In the records below, take the line containing "To get started" and every line following it, and write them out exactly.

Items from a data source
* * * *
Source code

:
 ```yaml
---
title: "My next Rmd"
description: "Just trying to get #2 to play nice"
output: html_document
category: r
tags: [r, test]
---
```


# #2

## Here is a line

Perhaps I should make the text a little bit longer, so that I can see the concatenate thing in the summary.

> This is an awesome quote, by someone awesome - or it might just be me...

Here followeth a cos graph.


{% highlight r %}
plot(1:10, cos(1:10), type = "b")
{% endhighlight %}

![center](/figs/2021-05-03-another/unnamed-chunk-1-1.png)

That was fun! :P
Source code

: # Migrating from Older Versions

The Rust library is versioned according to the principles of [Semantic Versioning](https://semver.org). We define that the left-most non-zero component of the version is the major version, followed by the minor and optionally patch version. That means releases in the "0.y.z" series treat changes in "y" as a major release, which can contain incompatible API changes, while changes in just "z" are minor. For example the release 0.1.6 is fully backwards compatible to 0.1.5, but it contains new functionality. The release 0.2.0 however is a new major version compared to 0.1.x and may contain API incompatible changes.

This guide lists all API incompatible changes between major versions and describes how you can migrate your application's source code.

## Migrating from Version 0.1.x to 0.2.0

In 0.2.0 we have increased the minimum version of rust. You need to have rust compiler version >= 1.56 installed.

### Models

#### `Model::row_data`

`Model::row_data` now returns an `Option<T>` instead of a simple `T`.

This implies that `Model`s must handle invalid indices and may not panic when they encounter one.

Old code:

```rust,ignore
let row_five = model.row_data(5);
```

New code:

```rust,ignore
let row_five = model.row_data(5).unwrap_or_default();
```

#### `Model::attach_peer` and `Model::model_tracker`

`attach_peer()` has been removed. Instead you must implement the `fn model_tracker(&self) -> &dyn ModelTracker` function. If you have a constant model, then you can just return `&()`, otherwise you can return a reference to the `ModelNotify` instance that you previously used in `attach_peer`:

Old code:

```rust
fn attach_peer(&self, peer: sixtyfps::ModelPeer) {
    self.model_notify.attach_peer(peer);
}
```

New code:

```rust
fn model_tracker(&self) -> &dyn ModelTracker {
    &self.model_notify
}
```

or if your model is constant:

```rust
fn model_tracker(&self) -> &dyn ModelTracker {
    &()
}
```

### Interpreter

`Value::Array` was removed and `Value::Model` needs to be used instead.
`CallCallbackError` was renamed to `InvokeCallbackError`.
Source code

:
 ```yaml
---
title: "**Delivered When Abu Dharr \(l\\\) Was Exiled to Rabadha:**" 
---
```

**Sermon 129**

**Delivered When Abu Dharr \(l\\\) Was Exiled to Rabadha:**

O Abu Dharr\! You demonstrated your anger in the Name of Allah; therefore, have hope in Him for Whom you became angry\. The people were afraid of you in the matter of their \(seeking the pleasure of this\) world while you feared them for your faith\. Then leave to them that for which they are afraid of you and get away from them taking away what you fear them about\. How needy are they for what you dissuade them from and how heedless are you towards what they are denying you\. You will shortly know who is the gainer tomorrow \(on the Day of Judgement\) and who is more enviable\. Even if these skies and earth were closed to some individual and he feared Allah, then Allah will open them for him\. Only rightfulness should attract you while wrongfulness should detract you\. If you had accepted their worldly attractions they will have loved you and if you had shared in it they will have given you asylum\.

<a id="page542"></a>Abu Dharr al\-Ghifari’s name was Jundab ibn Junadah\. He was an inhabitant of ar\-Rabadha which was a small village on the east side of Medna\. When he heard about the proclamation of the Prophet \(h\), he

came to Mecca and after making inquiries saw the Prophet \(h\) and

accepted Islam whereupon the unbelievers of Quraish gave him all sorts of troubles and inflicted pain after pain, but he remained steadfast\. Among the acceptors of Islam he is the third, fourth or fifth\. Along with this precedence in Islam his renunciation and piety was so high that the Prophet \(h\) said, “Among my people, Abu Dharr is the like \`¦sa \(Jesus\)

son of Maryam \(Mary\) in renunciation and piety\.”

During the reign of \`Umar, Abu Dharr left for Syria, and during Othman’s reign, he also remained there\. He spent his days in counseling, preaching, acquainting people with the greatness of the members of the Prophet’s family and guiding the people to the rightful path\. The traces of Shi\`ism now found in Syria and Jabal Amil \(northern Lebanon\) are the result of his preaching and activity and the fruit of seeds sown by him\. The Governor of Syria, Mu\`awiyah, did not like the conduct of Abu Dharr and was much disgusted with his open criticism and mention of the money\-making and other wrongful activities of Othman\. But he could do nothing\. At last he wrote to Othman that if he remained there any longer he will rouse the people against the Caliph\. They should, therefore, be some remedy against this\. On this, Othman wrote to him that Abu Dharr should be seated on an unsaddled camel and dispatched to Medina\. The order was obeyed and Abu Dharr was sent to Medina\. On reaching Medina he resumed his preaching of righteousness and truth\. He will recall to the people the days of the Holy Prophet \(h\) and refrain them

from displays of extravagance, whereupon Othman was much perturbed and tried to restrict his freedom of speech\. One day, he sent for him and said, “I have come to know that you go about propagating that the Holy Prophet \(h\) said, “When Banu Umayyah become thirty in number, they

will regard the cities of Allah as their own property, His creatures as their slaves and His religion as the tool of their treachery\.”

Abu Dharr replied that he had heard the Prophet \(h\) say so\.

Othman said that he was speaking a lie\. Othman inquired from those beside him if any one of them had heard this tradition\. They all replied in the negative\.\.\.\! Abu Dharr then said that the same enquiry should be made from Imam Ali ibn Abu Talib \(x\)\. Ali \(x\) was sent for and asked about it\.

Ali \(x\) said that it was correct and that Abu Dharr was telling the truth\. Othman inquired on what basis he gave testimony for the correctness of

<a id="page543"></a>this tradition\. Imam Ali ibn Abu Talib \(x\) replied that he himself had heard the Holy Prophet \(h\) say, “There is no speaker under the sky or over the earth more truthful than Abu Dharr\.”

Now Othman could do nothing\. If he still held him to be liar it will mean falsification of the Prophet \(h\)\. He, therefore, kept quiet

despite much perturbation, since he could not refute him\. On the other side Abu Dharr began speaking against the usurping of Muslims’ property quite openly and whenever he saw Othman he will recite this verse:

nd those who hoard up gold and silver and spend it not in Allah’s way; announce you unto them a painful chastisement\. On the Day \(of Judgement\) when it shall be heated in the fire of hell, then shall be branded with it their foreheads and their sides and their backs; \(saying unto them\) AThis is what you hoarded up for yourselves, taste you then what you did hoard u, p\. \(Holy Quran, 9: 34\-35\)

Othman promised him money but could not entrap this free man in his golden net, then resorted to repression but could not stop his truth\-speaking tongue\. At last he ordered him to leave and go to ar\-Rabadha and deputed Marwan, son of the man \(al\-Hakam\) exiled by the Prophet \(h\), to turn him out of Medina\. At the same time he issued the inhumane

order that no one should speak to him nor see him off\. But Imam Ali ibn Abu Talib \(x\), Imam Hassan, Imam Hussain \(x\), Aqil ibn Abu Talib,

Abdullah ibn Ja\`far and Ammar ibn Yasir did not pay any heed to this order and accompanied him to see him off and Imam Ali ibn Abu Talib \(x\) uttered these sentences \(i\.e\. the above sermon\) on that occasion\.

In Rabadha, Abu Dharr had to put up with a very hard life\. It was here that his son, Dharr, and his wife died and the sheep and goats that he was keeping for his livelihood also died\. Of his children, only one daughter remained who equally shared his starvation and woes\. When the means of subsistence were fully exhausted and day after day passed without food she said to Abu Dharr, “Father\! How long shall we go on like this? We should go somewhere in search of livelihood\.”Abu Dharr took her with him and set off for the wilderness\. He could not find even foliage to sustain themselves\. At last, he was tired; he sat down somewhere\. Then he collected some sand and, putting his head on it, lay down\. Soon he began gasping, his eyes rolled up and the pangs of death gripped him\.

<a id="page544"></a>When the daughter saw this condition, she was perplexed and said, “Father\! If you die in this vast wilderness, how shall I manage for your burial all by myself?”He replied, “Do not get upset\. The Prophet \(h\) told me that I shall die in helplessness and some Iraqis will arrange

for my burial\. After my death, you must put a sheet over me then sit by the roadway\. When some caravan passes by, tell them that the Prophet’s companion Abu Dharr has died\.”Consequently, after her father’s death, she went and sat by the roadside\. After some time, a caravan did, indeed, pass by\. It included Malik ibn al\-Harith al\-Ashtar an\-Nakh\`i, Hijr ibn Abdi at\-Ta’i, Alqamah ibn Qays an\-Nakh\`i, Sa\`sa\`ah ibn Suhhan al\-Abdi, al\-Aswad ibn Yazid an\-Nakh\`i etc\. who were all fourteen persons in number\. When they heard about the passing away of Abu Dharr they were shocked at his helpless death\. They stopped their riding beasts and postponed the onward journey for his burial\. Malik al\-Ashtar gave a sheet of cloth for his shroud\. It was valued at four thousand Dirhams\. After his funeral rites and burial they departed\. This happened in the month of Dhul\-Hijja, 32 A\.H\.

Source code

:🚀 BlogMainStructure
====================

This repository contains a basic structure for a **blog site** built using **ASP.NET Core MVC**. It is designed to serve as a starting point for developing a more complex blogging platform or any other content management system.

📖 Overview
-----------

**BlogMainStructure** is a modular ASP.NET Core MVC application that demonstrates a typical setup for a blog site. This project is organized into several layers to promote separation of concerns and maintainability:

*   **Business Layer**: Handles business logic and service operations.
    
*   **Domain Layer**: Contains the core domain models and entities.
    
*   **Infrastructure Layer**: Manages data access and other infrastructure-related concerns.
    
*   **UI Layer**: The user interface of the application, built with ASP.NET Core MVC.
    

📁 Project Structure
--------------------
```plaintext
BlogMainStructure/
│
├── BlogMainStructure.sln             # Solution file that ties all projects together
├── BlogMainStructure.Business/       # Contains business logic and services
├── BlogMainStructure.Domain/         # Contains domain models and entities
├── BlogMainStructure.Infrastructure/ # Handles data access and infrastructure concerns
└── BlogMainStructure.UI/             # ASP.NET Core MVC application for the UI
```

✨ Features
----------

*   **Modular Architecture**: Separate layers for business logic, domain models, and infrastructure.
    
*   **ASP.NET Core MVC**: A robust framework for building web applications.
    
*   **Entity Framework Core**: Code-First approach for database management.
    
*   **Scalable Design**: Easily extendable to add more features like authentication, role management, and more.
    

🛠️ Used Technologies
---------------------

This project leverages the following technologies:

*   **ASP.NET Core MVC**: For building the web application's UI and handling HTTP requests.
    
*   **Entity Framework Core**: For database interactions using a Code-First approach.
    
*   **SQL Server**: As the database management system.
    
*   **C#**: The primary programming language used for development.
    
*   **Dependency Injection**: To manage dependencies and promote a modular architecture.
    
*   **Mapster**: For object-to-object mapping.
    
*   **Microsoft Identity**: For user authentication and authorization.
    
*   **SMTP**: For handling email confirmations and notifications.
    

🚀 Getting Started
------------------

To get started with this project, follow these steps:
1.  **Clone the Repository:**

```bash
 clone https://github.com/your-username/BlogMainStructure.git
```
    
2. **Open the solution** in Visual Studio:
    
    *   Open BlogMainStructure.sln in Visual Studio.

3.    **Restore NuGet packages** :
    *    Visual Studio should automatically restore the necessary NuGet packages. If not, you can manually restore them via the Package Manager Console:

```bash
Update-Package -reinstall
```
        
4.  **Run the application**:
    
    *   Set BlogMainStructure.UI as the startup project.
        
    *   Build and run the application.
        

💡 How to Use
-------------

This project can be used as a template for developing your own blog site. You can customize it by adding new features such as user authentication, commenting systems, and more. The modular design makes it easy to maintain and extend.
* * * *
*Response to the task*.
To get started with this project, follow these steps:
1.  **Clone the Repository:**

```bash
 clone https://github.com/your-username/BlogMainStructure.git
```
    
2. **Open the solution** in Visual Studio:
    
    *   Open BlogMainStructure.sln in Visual Studio.

3.    **Restore NuGet packages** :
    *    Visual Studio should automatically restore the necessary NuGet packages. If not, you can manually restore them via the Package Manager Console:

```bash
Update-Package -reinstall
```
        
4.  **Run the application**:
    
    *   Set BlogMainStructure.UI as the startup project.
        
    *   Build and run the application.
        

💡 How to Use
-------------

This project can be used as a template for developing your own blog site. You can customize it by adding new features such as user authentication, commenting systems, and more. The modular design makes it easy to maintain and extend.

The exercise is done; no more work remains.